● Exercise input:
• • • • • • •

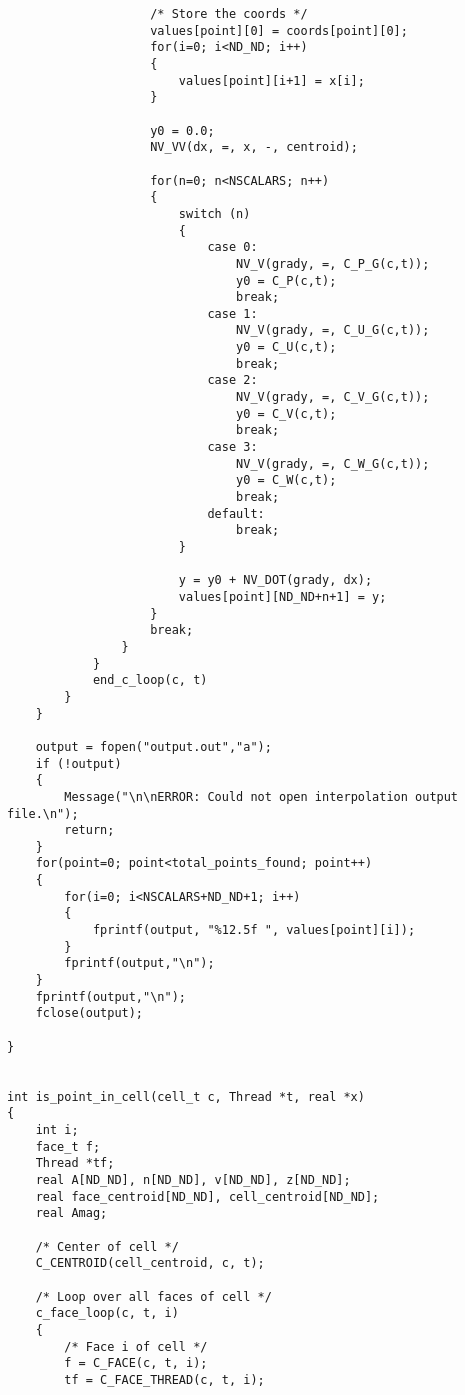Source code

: \begin{verbatim}
                    /* Store the coords */
                    values[point][0] = coords[point][0];
                    for(i=0; i<ND_ND; i++)
                    {
                        values[point][i+1] = x[i];
                    }

                    y0 = 0.0;
                    NV_VV(dx, =, x, -, centroid);
            
                    for(n=0; n<NSCALARS; n++)
                    {
                        switch (n)
                        {
                            case 0:
                                NV_V(grady, =, C_P_G(c,t));
                                y0 = C_P(c,t);
                                break;
                            case 1:
                                NV_V(grady, =, C_U_G(c,t));
                                y0 = C_U(c,t);
                                break;
                            case 2:
                                NV_V(grady, =, C_V_G(c,t));
                                y0 = C_V(c,t);
                                break;
                            case 3:
                                NV_V(grady, =, C_W_G(c,t));
                                y0 = C_W(c,t);
                                break;
                            default:
                                break;
                        }

                        y = y0 + NV_DOT(grady, dx);
                        values[point][ND_ND+n+1] = y;
                    }
                    break;
                }
            }
            end_c_loop(c, t)
        }
    }

    output = fopen("output.out","a");
    if (!output)
    {
        Message("\n\nERROR: Could not open interpolation output file.\n");
        return;
    }
    for(point=0; point<total_points_found; point++)
    {
        for(i=0; i<NSCALARS+ND_ND+1; i++)
        {
            fprintf(output, "%12.5f ", values[point][i]);
        }
        fprintf(output,"\n");
    }
    fprintf(output,"\n");
    fclose(output);

}


int is_point_in_cell(cell_t c, Thread *t, real *x)
{
    int i;
    face_t f;
    Thread *tf;
    real A[ND_ND], n[ND_ND], v[ND_ND], z[ND_ND];
    real face_centroid[ND_ND], cell_centroid[ND_ND];
    real Amag;

    /* Center of cell */
    C_CENTROID(cell_centroid, c, t);

    /* Loop over all faces of cell */
    c_face_loop(c, t, i)
    {
        /* Face i of cell */
        f = C_FACE(c, t, i);
        tf = C_FACE_THREAD(c, t, i);


\end{verbatim}
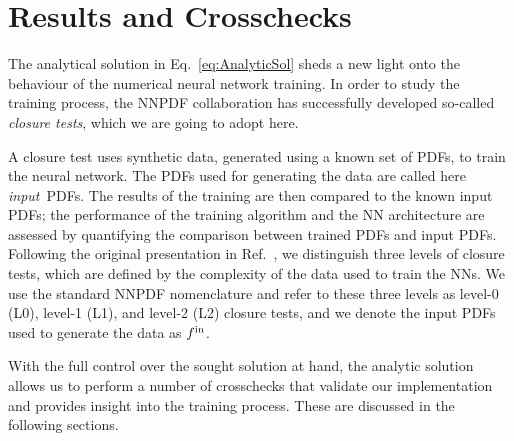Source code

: \section{Results and Crosschecks}
\label{sec:TrainClosure}

The analytical solution in Eq.~\eqref{eq:AnalyticSol} sheds a new light onto the
behaviour of the numerical neural network training. In order to study the
training process, the NNPDF collaboration has successfully developed so-called
{\em closure tests}, which we are going to adopt here. 

A closure test uses synthetic data, generated using a known set of PDFs, to
train the neural network. The PDFs used for generating the data are called here
{\em input}\ PDFs. The results of the training are then compared to the known
input PDFs; the performance of the training algorithm and the NN architecture
are assessed by quantifying the comparison between trained PDFs and input PDFs.
Following the original presentation in Ref.~\cite{NNPDF:2014otw}, we distinguish
three levels of closure tests, which are defined by the complexity of the data
used to train the NNs. We use the standard NNPDF nomenclature and refer to these
three levels as level-0 (L0), level-1 (L1), and level-2 (L2) closure tests, and
we denote the input PDFs used to generate the data as $f^{\rm in}$.

With the full control over the sought solution at hand, the analytic solution
allows us to perform a number of crosschecks that validate our implementation
and provides insight into the training process. These are discussed in the
following sections.


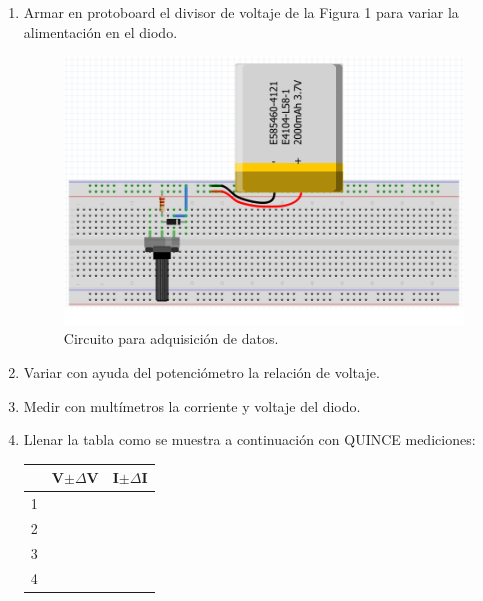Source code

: \documentclass[letterpaper, 12 pt, conference]{ieeeconf}  %
\begin{document}
\begin{enumerate}
    \item Armar en protoboard el divisor de voltaje de la Figura 1 para variar la alimentación en el diodo.
\begin{figure}[h!]
    \centering
    \includegraphics[scale=0.5]{B1.png}
    \caption{Circuito para adquisición de datos.}
\end{figure}
    
    \item Variar con ayuda del potenciómetro la relación de voltaje.
    \item Medir con multímetros la corriente y voltaje del diodo.
    \item Llenar la tabla como se muestra a continuación con QUINCE mediciones:
    
    
    \begin{table}[h!]
    \centering
    \begin{tabular}{|c|l|l|}
    \hline
    \multicolumn{1}{|l|}{\textbf{}} & \textbf{V$\pm\Delta$V} & \textbf{I$\pm\Delta$I} \\ \hline 
    1                               &                  &                  \\ \hline
    2                               &                  &                  \\ \hline
    3                               &                  &                  \\ \hline
    4                               &                  &                  \\ \hline
    \end{tabular}
    \end{table}
    

\end{enumerate}
\end{document}
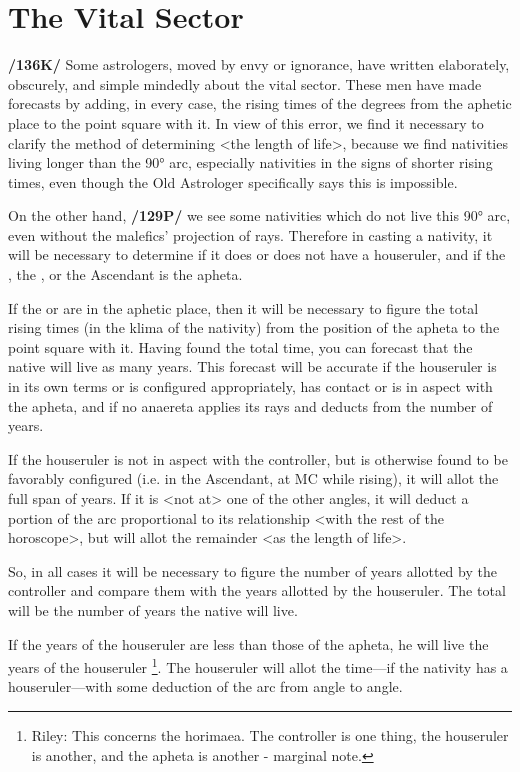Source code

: \section{The Vital Sector}

\textbf{/136K/ }Some astrologers, moved by envy or ignorance, have written elaborately, obscurely, and simple mindedly
about the vital sector. These men have made forecasts by adding, in every case, the rising times of the degrees from the aphetic place to the point square with it. In view of this error, we find it necessary to clarify the method of determining <the length of life>, because we find nativities living longer than the 90° arc, especially nativities in the signs of shorter rising times, even though the Old Astrologer specifically says this is impossible. 

On the other hand, \textbf{/129P/} we see some nativities which do not live this 90° arc, even without the malefics’ projection of rays. Therefore in casting a nativity, it will be necessary to determine if it does or does not have a
houseruler, and if the \Sun, the \Moon, or the Ascendant is the apheta. 

If the \Sun\xspace or \Moon\xspace are in the aphetic
place, then it will be necessary to figure the total rising times (in the klima of the nativity) from the position of the apheta to the point square with it. Having found the total time, you can forecast that the native will live as many years. This forecast will be accurate if the houseruler is in its own terms or is configured appropriately, has contact or is in aspect with the apheta, and if no anaereta applies its rays and deducts from the number of years. 

If the houseruler is not in aspect with the controller, but is otherwise found to be favorably configured (i.e. in the Ascendant, at MC while rising), it will allot the full span of
years. If it is <not at> one of the other angles, it will deduct a portion of the arc proportional to its relationship <with the rest of the horoscope>, but will allot the remainder <as the length of life>.

So, in all cases it will be necessary to figure the number of years allotted by the controller and compare them with the years allotted by the houseruler. The total will be the number of years the native will live.

If the years of the houseruler are less than those of the apheta, he will live the years of the houseruler
\footnote{Riley: This concerns the horimaea. The controller is one thing, the houseruler is another, and the apheta is
another - marginal note.}. The houseruler will allot the time—if the nativity has a houseruler—with some deduction of the arc from angle to angle. 

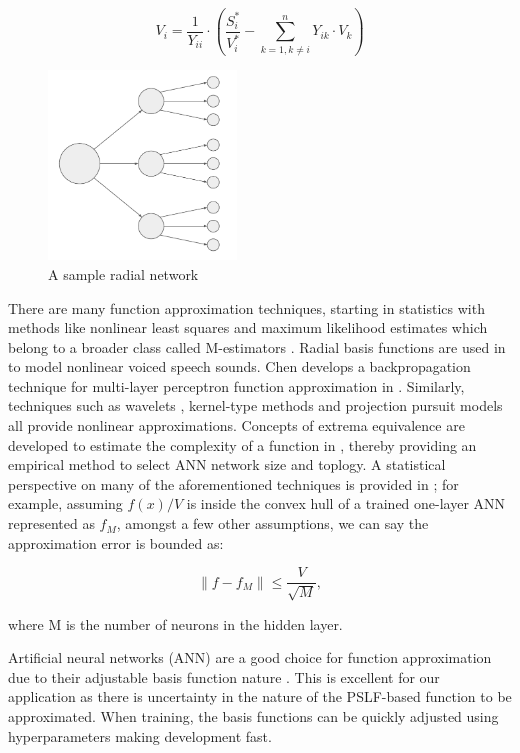 \documentclass[conference]{IEEEtran}
\begin{document}
\begin{equation} V_i = \frac{1}{Y_{ii}} \cdot \left(\frac{S_i^*}{V_i^*} - \displaystyle\sum_{k=1,k \neq i}^{n} Y_{ik} \cdot V_k\right) \label{form:nlpfeqn} \end{equation}

\begin{figure}[h]
	\centering
	\includegraphics[width=5cm]{radialnetwork.pdf}
	\caption{A sample radial network}
	\label{fig:radnetwork}
\end{figure}

There are many function approximation techniques, starting in statistics with methods like nonlinear least squares and maximum likelihood estimates which belong to a broader class called M-estimators \cite{haya2000}. Radial basis functions are used in \cite{mann1999} to model nonlinear voiced speech sounds. Chen develops a backpropagation technique for multi-layer perceptron function approximation in \cite{chen1994}. Similarly, techniques such as wavelets \cite{zhang1992}, kernel-type methods \cite{lowe1991} and projection pursuit models \cite{fried1981} all provide nonlinear approximations. Concepts of extrema equivalence are developed to estimate the complexity of a function in \cite{zhang2004}, thereby providing an empirical method to select ANN network size and toplogy. A statistical perspective on many of the aforementioned techniques is provided in \cite{cheng1994}; for example, assuming $f(x)/V$ is inside the convex hull of a trained one-layer ANN represented as $f_{M}$, amongst a few other assumptions, we can say the approximation error is bounded as:

\begin{equation} \|f - f_{M}\| \leqslant \frac{V}{\sqrt{M}}, \label{form:1layerannbound} \end{equation}

\noindent where M is the number of neurons in the hidden layer.

Artificial neural networks (ANN) are a good choice for function approximation due to their adjustable basis function nature \cite{barr1994}. This is excellent for our application as there is uncertainty in the nature of the PSLF-based function to be approximated. When training, the basis functions can be quickly adjusted using hyperparameters making development fast.
\end{document}
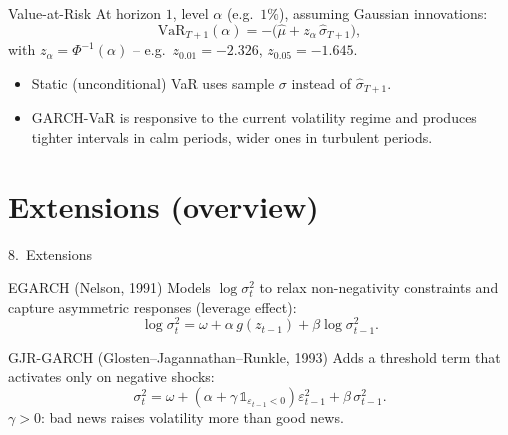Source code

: \documentclass[aspectratio=169]{beamer}
\begin{document}
\begin{frame}{Value-at-Risk}
  At horizon $1$, level $\alpha$ (e.g.\ $1\%$), assuming Gaussian
  innovations:
  \[
    \mathrm{VaR}_{T+1}(\alpha)
    = -\bigl(\widehat\mu + z_\alpha\, \widehat\sigma_{T+1}\bigr),
  \]
  with $z_\alpha = \Phi^{-1}(\alpha)$ -- e.g.\
  $z_{0.01} = -2.326$, $z_{0.05} = -1.645$.
  \pause
  \begin{itemize}
    \item Static (unconditional) VaR uses sample $\sigma$ instead of
          $\widehat\sigma_{T+1}$.
    \item GARCH-VaR is responsive to the current volatility regime
          and produces tighter intervals in calm periods, wider
          ones in turbulent periods.
  \end{itemize}
\end{frame}

\section{Extensions (overview)}

\begin{frame}{8.~Extensions}
  \begin{block}{EGARCH (Nelson, 1991)}
    Models $\log \sigma_t^2$ to relax non-negativity constraints
    and capture asymmetric responses (leverage effect):
    \[
      \log \sigma_t^2 = \omega + \alpha\, g(z_{t-1}) + \beta \log
      \sigma_{t-1}^2.
    \]
  \end{block}
  \begin{block}{GJR-GARCH (Glosten--Jagannathan--Runkle, 1993)}
    Adds a threshold term that activates only on negative shocks:
    \[
      \sigma_t^2 = \omega + (\alpha + \gamma\, \mathbb 1_{\varepsilon_{t-1}<0})
                            \varepsilon_{t-1}^2
                          + \beta\, \sigma_{t-1}^2.
    \]
    $\gamma > 0$: bad news raises volatility more than good news.
  \end{block}
\end{frame}
\end{document}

• • • • • • •

Copy every line from the data that includes the string "length".

about the vital sector. These men have made forecasts by adding, in every case, the rising times of the degrees from the aphetic place to the point square with it. In view of this error, we find it necessary to clarify the method of determining <the length of life>, because we find nativities living longer than the 90° arc, especially nativities in the signs of shorter rising times, even though the Old Astrologer specifically says this is impossible. 
years. If it is <not at> one of the other angles, it will deduct a portion of the arc proportional to its relationship <with the rest of the horoscope>, but will allot the remainder <as the length of life>.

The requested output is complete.